▶ _EXERCISE REQUIREMENTS_: Using the listing that follows, return every line with the word "Phương".

▶ _DATA IN THIS EXERCISE_:
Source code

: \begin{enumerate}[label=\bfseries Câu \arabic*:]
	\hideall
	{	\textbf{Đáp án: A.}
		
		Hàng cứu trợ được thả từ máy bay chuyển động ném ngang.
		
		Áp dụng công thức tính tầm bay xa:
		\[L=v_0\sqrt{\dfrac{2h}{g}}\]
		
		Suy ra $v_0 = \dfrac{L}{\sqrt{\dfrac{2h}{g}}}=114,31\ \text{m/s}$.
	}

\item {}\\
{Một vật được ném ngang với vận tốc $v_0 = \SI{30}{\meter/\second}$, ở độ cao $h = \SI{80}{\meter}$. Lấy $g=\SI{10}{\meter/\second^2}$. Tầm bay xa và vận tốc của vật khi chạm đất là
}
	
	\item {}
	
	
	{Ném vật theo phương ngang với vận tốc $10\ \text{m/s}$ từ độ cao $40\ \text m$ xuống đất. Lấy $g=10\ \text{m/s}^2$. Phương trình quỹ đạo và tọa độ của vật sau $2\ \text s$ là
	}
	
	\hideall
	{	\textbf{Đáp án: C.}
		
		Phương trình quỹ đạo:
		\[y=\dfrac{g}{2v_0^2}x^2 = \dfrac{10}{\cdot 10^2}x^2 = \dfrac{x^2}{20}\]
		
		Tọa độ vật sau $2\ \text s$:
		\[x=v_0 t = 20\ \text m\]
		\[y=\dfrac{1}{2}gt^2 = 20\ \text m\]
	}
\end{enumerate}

▶ _ANSWER TO THE PROBLEM_:
	{Ném vật theo phương ngang với vận tốc $10\ \text{m/s}$ từ độ cao $40\ \text m$ xuống đất. Lấy $g=10\ \text{m/s}^2$. Phương trình quỹ đạo và tọa độ của vật sau $2\ \text s$ là
		Phương trình quỹ đạo:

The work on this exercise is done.